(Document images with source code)
◆ ◆ ◆ ◆
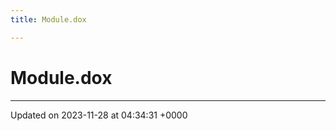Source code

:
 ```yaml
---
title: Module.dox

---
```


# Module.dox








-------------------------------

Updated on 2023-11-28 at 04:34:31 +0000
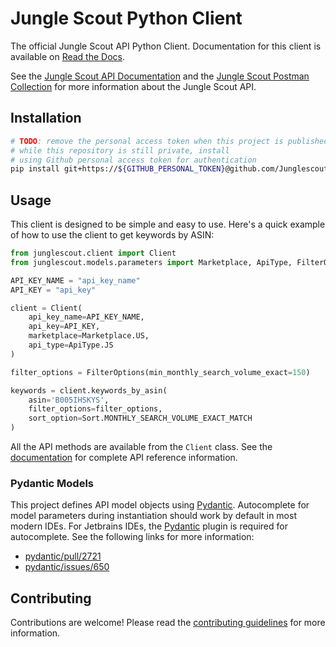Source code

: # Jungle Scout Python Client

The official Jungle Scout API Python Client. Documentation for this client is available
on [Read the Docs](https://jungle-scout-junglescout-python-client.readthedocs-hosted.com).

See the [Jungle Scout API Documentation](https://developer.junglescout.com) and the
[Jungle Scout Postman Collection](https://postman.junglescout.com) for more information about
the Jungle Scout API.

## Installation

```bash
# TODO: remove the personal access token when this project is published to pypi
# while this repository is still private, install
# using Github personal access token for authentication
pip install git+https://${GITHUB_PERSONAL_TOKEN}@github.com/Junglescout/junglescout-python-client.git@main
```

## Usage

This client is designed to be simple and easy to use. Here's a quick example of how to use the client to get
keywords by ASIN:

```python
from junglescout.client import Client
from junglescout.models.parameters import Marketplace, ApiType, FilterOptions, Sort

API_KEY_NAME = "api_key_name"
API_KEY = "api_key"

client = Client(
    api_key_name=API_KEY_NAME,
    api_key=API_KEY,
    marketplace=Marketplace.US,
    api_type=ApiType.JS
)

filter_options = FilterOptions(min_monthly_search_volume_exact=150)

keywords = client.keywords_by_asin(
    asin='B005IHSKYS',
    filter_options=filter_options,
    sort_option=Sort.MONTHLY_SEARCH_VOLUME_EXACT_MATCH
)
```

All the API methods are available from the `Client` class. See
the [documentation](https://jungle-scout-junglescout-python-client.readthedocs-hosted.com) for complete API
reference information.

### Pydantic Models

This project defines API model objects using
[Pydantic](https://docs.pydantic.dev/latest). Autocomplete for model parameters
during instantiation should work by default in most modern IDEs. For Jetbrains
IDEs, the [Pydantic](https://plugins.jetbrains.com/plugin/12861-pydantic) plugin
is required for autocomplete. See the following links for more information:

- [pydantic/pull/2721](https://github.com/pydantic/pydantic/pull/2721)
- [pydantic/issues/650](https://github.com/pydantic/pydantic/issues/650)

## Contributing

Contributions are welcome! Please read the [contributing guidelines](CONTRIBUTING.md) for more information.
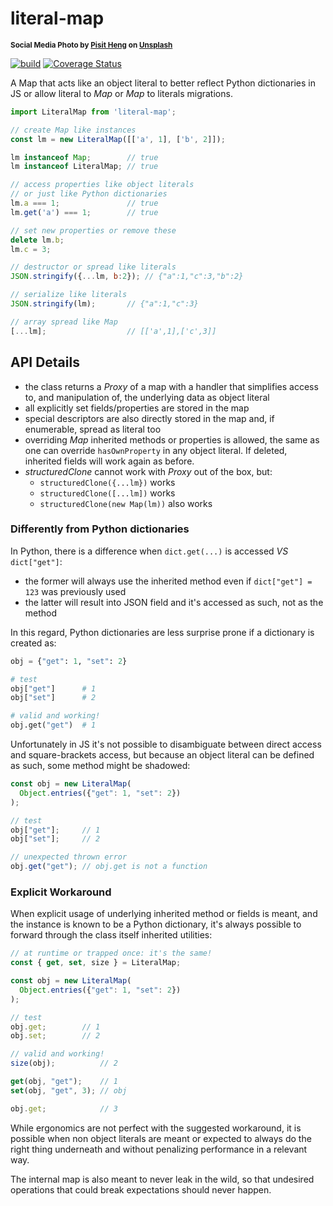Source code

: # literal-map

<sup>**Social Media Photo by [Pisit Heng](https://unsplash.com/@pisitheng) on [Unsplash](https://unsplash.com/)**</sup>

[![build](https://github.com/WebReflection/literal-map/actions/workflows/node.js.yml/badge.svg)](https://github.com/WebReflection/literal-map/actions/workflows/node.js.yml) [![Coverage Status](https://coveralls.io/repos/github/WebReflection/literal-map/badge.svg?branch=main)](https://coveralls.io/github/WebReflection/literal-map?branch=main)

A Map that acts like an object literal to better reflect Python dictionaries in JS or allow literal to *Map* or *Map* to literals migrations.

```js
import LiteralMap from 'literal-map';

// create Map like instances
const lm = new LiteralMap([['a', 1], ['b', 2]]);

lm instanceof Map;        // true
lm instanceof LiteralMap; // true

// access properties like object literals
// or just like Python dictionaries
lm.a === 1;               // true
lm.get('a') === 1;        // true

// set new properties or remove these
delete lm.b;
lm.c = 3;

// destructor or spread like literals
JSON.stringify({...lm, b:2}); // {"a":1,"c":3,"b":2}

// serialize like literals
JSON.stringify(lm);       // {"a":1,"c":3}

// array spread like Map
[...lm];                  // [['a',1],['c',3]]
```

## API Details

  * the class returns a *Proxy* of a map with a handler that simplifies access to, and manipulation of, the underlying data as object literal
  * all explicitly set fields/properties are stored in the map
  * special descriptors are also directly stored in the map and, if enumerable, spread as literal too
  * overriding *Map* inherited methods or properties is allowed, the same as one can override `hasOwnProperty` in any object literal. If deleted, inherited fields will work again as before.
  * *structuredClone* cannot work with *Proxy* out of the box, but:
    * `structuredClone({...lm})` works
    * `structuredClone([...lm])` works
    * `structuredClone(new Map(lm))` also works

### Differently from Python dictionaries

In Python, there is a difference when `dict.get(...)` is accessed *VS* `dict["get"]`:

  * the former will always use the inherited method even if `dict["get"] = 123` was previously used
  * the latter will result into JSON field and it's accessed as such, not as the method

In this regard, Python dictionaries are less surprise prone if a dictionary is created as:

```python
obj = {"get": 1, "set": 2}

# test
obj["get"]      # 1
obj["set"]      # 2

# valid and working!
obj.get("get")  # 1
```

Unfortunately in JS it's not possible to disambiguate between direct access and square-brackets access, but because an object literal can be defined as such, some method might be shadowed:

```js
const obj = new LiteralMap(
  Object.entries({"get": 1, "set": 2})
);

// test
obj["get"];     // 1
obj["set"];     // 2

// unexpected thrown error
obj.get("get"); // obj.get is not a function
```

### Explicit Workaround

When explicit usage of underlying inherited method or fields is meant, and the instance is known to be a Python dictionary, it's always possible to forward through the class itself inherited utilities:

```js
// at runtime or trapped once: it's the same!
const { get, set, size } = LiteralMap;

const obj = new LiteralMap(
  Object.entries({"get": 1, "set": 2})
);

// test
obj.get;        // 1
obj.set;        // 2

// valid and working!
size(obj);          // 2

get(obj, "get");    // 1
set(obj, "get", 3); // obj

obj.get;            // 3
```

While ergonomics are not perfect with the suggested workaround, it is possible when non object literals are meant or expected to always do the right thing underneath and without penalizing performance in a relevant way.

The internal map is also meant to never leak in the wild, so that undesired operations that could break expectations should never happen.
◆ ◆ ◆ ◆
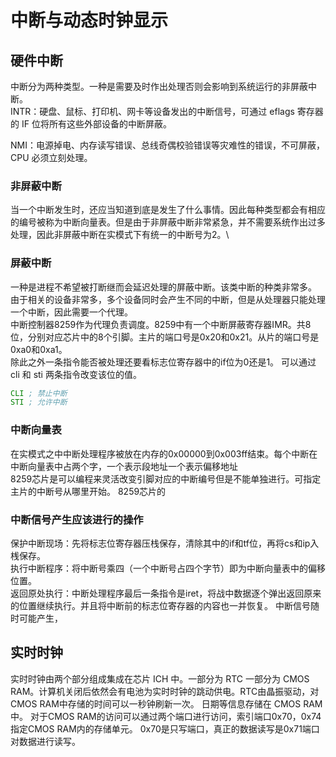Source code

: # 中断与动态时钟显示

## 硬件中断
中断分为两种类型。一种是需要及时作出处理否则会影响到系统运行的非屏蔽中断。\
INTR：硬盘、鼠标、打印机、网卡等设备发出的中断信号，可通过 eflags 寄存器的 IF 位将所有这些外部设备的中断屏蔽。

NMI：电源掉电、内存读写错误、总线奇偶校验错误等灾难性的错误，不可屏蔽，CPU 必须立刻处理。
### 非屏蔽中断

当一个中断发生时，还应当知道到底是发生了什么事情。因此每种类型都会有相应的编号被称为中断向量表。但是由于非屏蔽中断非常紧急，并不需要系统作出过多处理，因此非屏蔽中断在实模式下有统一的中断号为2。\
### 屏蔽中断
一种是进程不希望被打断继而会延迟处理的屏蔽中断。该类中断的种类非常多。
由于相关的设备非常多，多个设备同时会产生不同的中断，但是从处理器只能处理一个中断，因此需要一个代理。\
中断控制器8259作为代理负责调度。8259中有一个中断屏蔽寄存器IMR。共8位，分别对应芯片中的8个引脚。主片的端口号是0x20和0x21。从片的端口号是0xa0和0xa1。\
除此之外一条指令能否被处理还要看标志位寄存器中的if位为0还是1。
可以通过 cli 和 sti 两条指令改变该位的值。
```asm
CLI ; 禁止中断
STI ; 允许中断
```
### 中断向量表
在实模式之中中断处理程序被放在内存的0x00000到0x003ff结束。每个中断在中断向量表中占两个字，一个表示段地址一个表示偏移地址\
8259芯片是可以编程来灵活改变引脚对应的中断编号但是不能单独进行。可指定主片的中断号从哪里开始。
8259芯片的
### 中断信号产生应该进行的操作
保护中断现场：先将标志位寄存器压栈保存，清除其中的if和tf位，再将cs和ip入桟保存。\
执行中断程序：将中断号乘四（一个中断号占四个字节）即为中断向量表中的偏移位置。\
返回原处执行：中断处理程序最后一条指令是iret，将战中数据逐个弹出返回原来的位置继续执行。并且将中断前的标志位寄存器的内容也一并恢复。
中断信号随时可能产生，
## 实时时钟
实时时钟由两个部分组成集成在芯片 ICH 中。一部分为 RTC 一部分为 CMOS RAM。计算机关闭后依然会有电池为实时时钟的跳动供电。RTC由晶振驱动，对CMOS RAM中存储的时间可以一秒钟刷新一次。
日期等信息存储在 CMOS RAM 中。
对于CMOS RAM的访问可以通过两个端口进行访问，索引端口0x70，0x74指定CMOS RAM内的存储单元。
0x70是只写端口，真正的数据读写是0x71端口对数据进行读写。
◆ ◆ ◆ ◆
Exercise prompt: A single number is needed: the count of lines in the records that include "fields".

Your response: 3